Finding the outer reaches
With a process known as spectroscopy, researchers from the Instituto de Astrofísica de Canarias and at the National Astronomical Observatories of Beijing studied the chemical composition of over 4,600 stars from two surveys, APOGEE and LAMOST, and mapped out which stars are part of the disk and which belong to the halo. The
results, published May 7 in the journal
Astronomy and Astrophysics, clearly show disk stars much farther from center of the galaxy than before.

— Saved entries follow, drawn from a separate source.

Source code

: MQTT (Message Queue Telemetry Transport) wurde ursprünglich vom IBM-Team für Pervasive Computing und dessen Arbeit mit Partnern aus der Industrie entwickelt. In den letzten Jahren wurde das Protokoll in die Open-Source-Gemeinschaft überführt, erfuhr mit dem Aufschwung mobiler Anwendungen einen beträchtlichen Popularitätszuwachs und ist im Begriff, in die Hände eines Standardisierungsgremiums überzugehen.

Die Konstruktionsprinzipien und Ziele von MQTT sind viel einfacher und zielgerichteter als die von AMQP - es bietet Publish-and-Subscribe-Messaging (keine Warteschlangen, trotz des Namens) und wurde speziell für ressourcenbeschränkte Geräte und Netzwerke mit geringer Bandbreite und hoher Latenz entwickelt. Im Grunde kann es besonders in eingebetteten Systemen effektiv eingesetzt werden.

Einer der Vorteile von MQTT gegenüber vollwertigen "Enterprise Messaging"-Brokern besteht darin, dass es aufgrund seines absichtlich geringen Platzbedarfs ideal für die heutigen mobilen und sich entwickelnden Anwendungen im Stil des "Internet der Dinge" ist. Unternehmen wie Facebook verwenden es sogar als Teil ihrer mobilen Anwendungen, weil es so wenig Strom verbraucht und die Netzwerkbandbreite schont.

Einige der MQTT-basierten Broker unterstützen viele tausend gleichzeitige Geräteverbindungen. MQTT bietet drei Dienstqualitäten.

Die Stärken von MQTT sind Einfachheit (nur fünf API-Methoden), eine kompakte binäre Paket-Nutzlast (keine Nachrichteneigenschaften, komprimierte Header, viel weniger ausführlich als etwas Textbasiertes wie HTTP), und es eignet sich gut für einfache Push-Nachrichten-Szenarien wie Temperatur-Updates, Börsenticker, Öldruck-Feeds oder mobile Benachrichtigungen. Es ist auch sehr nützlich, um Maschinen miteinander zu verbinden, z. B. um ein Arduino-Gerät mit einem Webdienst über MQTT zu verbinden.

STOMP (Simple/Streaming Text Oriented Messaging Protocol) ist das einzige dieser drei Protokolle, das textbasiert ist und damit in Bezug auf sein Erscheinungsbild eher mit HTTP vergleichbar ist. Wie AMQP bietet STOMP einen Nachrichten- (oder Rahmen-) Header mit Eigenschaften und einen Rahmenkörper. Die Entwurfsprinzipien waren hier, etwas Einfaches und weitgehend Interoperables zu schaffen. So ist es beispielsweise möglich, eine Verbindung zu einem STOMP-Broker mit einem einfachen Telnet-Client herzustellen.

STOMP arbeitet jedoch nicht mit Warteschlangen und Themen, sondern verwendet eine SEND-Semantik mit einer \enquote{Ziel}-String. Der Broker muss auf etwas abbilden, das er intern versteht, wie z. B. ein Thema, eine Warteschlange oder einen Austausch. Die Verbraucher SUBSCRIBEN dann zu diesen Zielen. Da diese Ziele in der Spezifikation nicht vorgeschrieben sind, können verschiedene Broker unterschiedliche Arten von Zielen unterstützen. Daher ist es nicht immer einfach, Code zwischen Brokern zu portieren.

“Certainly, one would expect the existence of stars at very far distances from the galactic center, as part of the halo,” says Martín López Corredoira, lead author on the paper and researcher at Instituto de Astrofísica de Canaria. “But, as far as we know, nobody could previously say that stars [farther than 81,000 light-years] are confirmed spectroscopically to belong to the disk.”
Bigger, not heavier
The researchers still believe the density of stars at the edge tapers off in an exponential manner — just farther away than previously thought. Although its diameter has been supersized, the Milky Way is still smaller than its neighbor Andromeda, which measures over 220,000 light-years across.
While our galaxy is looking larger, it’s not putting on much weight. Because the outer reaches are much less dense than the center of the galaxy, the additional area is only sparsely populated with stars. These few extra stars are only a drop in the bucket compared to the rest of the galaxy, so overall the mass of the Milky Way remains largely unchanged.